Brother Mainoa stared at it, at first in confusion, then in disbelief.
Marjorie smiled. Good. For all his knowing looks, he wasn’t omniscient, then.
It was Rillibee who said, almost casually, “It looks like the words in the Arbai books, doesn’t it, Brother?”
“The spherical peepers!” Marjorie exclaimed, remembering suddenly where she had seen the rotund peepers and heraldric hounds, carved on the housefronts of the Arbai city. The twining design did look like the words in the Arbai books — or like the vines carved on the housefronts. She mentioned this, occasioning a deep and thoughtful silence from everyone.
Though the conversation later turned to other things, including whether there was or was not unexplained death upon Grass (for Marjorie and Tony remained aware of their duty) the pattern on Marjorie’s recorder was in all their minds. Brother Mainoa, particularly, wanted very much to show it to a friend — so he said as he departed — and Marjorie let him borrow the recorder, believing he meant some friend among the Green Brothers.
It was only after he was gone that she began to wonder how it was that Brother Mainoa had seen the caverns of the Hippae and had escaped to tell them about it.
When Rigo left for the Hunt on the following day, the last Hunt to be held at Klive, Stella, who had been thinking much of Sylvan, demanded to go with him.
“You said you wouldn’t risk the children,” Marjorie reminded him. “Rigo, you promised.” She would not cry. She would not shout. She would merely remind him. Still, the tears hung unshed in her eyes.
He had forgotten he had wanted tears, and tears over the children would never have satisfied him in any case. “I wouldn’t have,” he explained in his most reasonable voice. “I would never have ordered any of you to ride. But she wants to. That’s a different matter.”
“She could die, Rigo.”
“Any of us could die,” he said calmly, gesturing to convey a hostile universe which plotted death against them all. “But Stella won’t.
According to Stavenger bon Damfels, she rode brilliantly.” He said the word as though it had been an accolade. “Stavenger urged me to bring her again.”
“Stavenger,” Marjorie said quietly, the name seething on her tongue. “The man who beat Rowena half to death and attempted to starve her.
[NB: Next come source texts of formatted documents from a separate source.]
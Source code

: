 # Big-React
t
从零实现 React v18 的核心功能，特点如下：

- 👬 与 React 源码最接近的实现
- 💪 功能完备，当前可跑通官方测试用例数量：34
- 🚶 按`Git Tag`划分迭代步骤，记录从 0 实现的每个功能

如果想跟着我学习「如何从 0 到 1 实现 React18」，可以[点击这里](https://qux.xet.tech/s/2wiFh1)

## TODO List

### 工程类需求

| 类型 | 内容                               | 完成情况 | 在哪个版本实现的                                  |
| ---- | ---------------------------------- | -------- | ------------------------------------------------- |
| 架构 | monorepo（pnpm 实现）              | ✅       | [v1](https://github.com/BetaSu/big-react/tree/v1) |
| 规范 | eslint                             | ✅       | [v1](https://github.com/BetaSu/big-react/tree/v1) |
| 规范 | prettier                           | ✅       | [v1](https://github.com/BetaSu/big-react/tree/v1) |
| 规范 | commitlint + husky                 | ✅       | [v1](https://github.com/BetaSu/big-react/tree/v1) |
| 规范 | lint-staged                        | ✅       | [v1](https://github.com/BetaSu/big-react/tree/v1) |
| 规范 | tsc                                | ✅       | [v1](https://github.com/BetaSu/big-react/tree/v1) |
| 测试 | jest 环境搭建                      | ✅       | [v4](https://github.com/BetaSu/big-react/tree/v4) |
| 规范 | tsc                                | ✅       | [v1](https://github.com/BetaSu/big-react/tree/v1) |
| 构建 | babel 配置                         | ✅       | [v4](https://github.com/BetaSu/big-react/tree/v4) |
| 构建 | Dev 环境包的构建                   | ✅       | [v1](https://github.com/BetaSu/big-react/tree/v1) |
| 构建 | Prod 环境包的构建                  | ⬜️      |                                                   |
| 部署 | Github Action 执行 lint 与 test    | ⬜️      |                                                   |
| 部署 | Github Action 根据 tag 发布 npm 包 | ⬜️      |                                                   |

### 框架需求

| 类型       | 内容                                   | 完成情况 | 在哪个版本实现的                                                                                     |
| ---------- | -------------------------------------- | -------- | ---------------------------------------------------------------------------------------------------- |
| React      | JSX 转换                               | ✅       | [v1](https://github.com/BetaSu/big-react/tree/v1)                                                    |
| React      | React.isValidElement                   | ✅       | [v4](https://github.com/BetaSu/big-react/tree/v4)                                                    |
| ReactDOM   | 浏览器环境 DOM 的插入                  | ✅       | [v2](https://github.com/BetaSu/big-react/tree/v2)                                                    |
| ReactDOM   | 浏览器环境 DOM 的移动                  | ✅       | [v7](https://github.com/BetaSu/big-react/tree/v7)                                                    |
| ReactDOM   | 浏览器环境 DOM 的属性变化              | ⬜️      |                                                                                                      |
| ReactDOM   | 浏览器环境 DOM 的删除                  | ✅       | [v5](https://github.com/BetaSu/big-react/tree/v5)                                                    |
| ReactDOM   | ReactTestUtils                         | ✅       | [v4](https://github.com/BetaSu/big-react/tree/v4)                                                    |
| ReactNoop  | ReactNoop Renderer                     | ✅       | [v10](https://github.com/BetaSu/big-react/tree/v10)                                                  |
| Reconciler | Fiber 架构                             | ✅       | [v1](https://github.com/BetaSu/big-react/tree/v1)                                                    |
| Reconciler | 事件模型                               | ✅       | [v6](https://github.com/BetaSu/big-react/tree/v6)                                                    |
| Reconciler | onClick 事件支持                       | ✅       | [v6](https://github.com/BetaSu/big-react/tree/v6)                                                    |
The man who hasn’t figured out yet that she is gone. That Stavenger. Why would you risk Stella’s life on Stavenger’s say-so?”
“Oh, Mother,” Stella said in a voice very much like her father’s in its obdurate reasonableness. “Stop it! I’m going, and that’s that.”
Marjorie stood on the terrace steps and watched them go, staring into the sky until the car became merely a dot and vanished. As she was about to go in, Persun Pollut came up behind her. “Lady…”
“Yes, Persun.”
“You have had a message on the tell-me. Sylvan bon Damfels asks if you will be attending the Hunt, I told him you would not. He says he wishes to visit you here, this afternoon.”
“He may have word of Rowena,” Marjorie said sadly, still staring at the empty sky where they had gone. “Bring him to my study when he arrives.”
When he came, he did have some word of Rowena. As Marjorie commiserated and exclaimed, he told her that the wounds to Rowena’s flesh were healing. The wounds to her mind were more troublesome. Finding Dimity had become an obsession with her. She could not admit that the girl was gone forever, or if not, that finding her might be more heartbreaking than considering her dead.
None of which was what Sylvan had really come to say. He soon left the subject of Rowena and Dimity, which he found painful, and began to talk of something else. It had been so long since Marjorie had been the object of anyone’s overt romantic intentions that he had managed to get out most of what he had planned to say, however allusively and poetically, before she realized the tenor of his words.